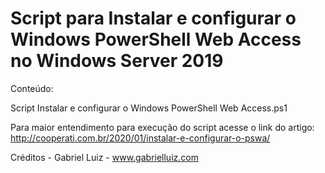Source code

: # Script para Instalar e configurar o Windows PowerShell Web Access no Windows Server 2019

Conteúdo:

Script Instalar e configurar o Windows PowerShell Web Access.ps1

Para maior entendimento para execução do script acesse o link do artigo: http://cooperati.com.br/2020/01/instalar-e-configurar-o-pswa/

Créditos - Gabriel Luiz - www.gabrielluiz.com
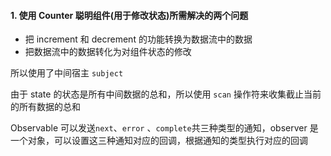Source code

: #### 1. 使用 Counter 聪明组件(用于修改状态)所需解决的两个问题

- 把 increment 和 decrement 的功能转换为数据流中的数据
- 把数据流中的数据转化为对组件状态的修改

所以使用了中间宿主 `subject`

由于 state 的状态是所有中间数据的总和，所以使用 `scan` 操作符来收集截止当前的所有数据的总和

Observable 可以发送`next`、`error` 、`complete`共三种类型的通知，observer 是一个对象，可以设置这三种通知对应的回调，根据通知的类型执行对应的回调
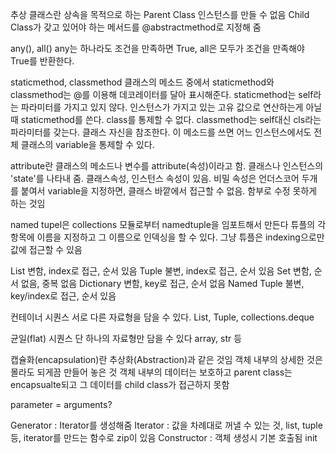 추상 클래스란
상속을 목적으로 하는 Parent Class
인스턴스를 만들 수 없음
Child Class가 갖고 있어야 하는 메서드를 @abstractmethod로 지정해 줌

any(), all()
any는 하나라도 조건을 만족하면 True, all은 모두가 조건을 만족해야 True를 반환한다.

staticmethod, classmethod
클래스의 메소드 중에서 staticmethod와 classmethod는 @를 이용해 데코레이터를 달아 표시해준다.
staticmethod는 self라는 파라미터를 가지고 있지 않다.
인스턴스가 가지고 있는 고유 값으로 연산하는게 아닐 때 staticmethod를 쓴다. class를 통제할 수 없다.
classmethod는 self대신 cls라는 파라미터를 갖는다. 클래스 자신을 참조한다.
이 메소드를 쓰면 어느 인스턴스에서도 전체 클래스의 variable을 통제할 수 있다.

attribute란
클래스의 메소드나 변수를 attribute(속성)이라고 함. 클래스나 인스턴스의 'state'를 나타내 줌.
클래스속성, 인스턴스 속성이 있음.
비밀 속성은 언더스코어 두개를 붙여서 variable을 지정하면, 클래스 바깥에서 접근할 수 없음. 함부로 수정 못하게 하는 것임

named tupel은
collections 모듈로부터 namedtuple을 임포트해서 만든다
튜플의 각 항목에 이름을 지정하고 그 이름으로 인덱싱을 할 수 있다.
그냥 튜플은 indexing으로만 값에 접근할 수 있음

List 변함, index로 접근, 순서 있음
Tuple 불변, index로 접근, 순서 있음
Set 변함, 순서 없음, 중복 없음
Dictionary 변함, key로 접근, 순서 없음
Named Tuple 불변, key/index로 접근, 순서 있음

컨테이너 시퀀스
서로 다른 자료형을 담을 수 있다. List, Tuple, collections.deque

균일(flat) 시퀀스
단 하나의 자료형만 담을 수 있다 array, str 등

캡슐화(encapsulation)란 추상화(Abstraction)과 같은 것임
객체 내부의 상세한 것은 몰라도 되게끔 만들어 놓은 것
객체 내부의 데이터는 보호하고
parent class는 encapsualte되고 그 데이터를 child class가 접근하지 못함

parameter = arguments?

Generator : Iterator를 생성해줌
Iterator : 값을 차례대로 꺼낼 수 있는 것, list, tuple 등, iterator를 만드는 함수로 zip이 있음
Constructor : 객체 생성시 기본 호출됨 init
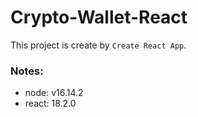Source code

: # Crypto-Wallet-React

This project is create by `Create React App`.

### Notes:

- node: v16.14.2
- react: 18.2.0

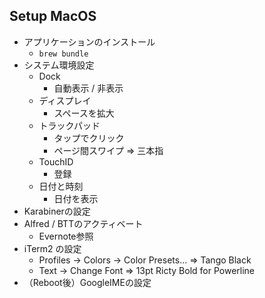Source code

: ## Setup MacOS

- アプリケーションのインストール
  - `brew bundle`
- システム環境設定
  - Dock
    - 自動表示 / 非表示
  - ディスプレイ
    - スペースを拡大
  - トラックパッド
    - タップでクリック
    - ページ間スワイプ => 三本指
  - TouchID
    - 登録
  - 日付と時刻
    - 日付を表示
- Karabinerの設定
- Alfred / BTTのアクティベート
  - Evernote参照
- iTerm2 の設定
  - Profiles -> Colors -> Color Presets... => Tango Black
  - Text -> Change Font => 13pt Ricty Bold for Powerline
- （Reboot後）GoogleIMEの設定
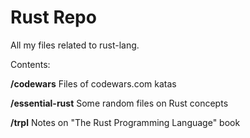 # Rust Repo

All my files related to rust-lang.

Contents:

**/codewars**		Files of codewars.com katas

**/essential-rust**	Some random files on Rust concepts

**/trpl**			Notes on "The Rust Programming Language" book
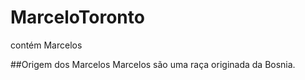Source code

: # MarceloToronto
contém Marcelos 


##Origem dos Marcelos
Marcelos são uma raça originada da Bosnia. 
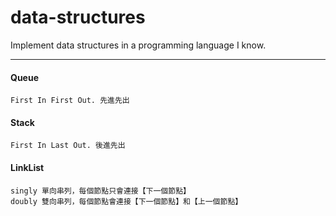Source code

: # data-structures
Implement data structures in a programming language I know.

---
####  Queue
    First In First Out. 先進先出

####  Stack
    First In Last Out. 後進先出

####  LinkList
    singly 單向串列，每個節點只會連接【下一個節點】
    doubly 雙向串列，每個節點會連接【下一個節點】和【上一個節點】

::::

**AIM OF THE EXERCISE:**
The records above must be repeated exactly, minus their pictures.

**OUTPUT:**
Source code

: # Script para Instalar e configurar o Windows PowerShell Web Access no Windows Server 2019

Conteúdo:

Script Instalar e configurar o Windows PowerShell Web Access.ps1

Para maior entendimento para execução do script acesse o link do artigo: http://cooperati.com.br/2020/01/instalar-e-configurar-o-pswa/

Créditos - Gabriel Luiz - www.gabrielluiz.com
Source code

: #### 1. 使用 Counter 聪明组件(用于修改状态)所需解决的两个问题

- 把 increment 和 decrement 的功能转换为数据流中的数据
- 把数据流中的数据转化为对组件状态的修改

所以使用了中间宿主 `subject`

由于 state 的状态是所有中间数据的总和，所以使用 `scan` 操作符来收集截止当前的所有数据的总和

Observable 可以发送`next`、`error` 、`complete`共三种类型的通知，observer 是一个对象，可以设置这三种通知对应的回调，根据通知的类型执行对应的回调
 추상 클래스란
상속을 목적으로 하는 Parent Class
인스턴스를 만들 수 없음
Child Class가 갖고 있어야 하는 메서드를 @abstractmethod로 지정해 줌

any(), all()
any는 하나라도 조건을 만족하면 True, all은 모두가 조건을 만족해야 True를 반환한다.

staticmethod, classmethod
클래스의 메소드 중에서 staticmethod와 classmethod는 @를 이용해 데코레이터를 달아 표시해준다.
staticmethod는 self라는 파라미터를 가지고 있지 않다.
인스턴스가 가지고 있는 고유 값으로 연산하는게 아닐 때 staticmethod를 쓴다. class를 통제할 수 없다.
classmethod는 self대신 cls라는 파라미터를 갖는다. 클래스 자신을 참조한다.
이 메소드를 쓰면 어느 인스턴스에서도 전체 클래스의 variable을 통제할 수 있다.

attribute란
클래스의 메소드나 변수를 attribute(속성)이라고 함. 클래스나 인스턴스의 'state'를 나타내 줌.
클래스속성, 인스턴스 속성이 있음.
비밀 속성은 언더스코어 두개를 붙여서 variable을 지정하면, 클래스 바깥에서 접근할 수 없음. 함부로 수정 못하게 하는 것임

named tupel은
collections 모듈로부터 namedtuple을 임포트해서 만든다
튜플의 각 항목에 이름을 지정하고 그 이름으로 인덱싱을 할 수 있다.
그냥 튜플은 indexing으로만 값에 접근할 수 있음

List 변함, index로 접근, 순서 있음
Tuple 불변, index로 접근, 순서 있음
Set 변함, 순서 없음, 중복 없음
Dictionary 변함, key로 접근, 순서 없음
Named Tuple 불변, key/index로 접근, 순서 있음

컨테이너 시퀀스
서로 다른 자료형을 담을 수 있다. List, Tuple, collections.deque

균일(flat) 시퀀스
단 하나의 자료형만 담을 수 있다 array, str 등

캡슐화(encapsulation)란 추상화(Abstraction)과 같은 것임
객체 내부의 상세한 것은 몰라도 되게끔 만들어 놓은 것
객체 내부의 데이터는 보호하고
parent class는 encapsualte되고 그 데이터를 child class가 접근하지 못함

parameter = arguments?

Generator : Iterator를 생성해줌
Iterator : 값을 차례대로 꺼낼 수 있는 것, list, tuple 등, iterator를 만드는 함수로 zip이 있음
Constructor : 객체 생성시 기본 호출됨 init
Source code

: # Crypto-Wallet-React

This project is create by `Create React App`.

### Notes:

- node: v16.14.2
- react: 18.2.0

Source code

: ## Setup MacOS

- アプリケーションのインストール
  - `brew bundle`
- システム環境設定
  - Dock
    - 自動表示 / 非表示
  - ディスプレイ
    - スペースを拡大
  - トラックパッド
    - タップでクリック
    - ページ間スワイプ => 三本指
  - TouchID
    - 登録
  - 日付と時刻
    - 日付を表示
- Karabinerの設定
- Alfred / BTTのアクティベート
  - Evernote参照
- iTerm2 の設定
  - Profiles -> Colors -> Color Presets... => Tango Black
  - Text -> Change Font => 13pt Ricty Bold for Powerline
- （Reboot後）GoogleIMEの設定
 # Rust Repo

All my files related to rust-lang.

Contents:

**/codewars**		Files of codewars.com katas

**/essential-rust**	Some random files on Rust concepts

**/trpl**			Notes on "The Rust Programming Language" book
Source code

: # MarceloToronto
contém Marcelos 


##Origem dos Marcelos
Marcelos são uma raça originada da Bosnia. 
Source code

: # data-structures
Implement data structures in a programming language I know.

---
####  Queue
    First In First Out. 先進先出

####  Stack
    First In Last Out. 後進先出

####  LinkList
    singly 單向串列，每個節點只會連接【下一個節點】
    doubly 雙向串列，每個節點會連接【下一個節點】和【上一個節點】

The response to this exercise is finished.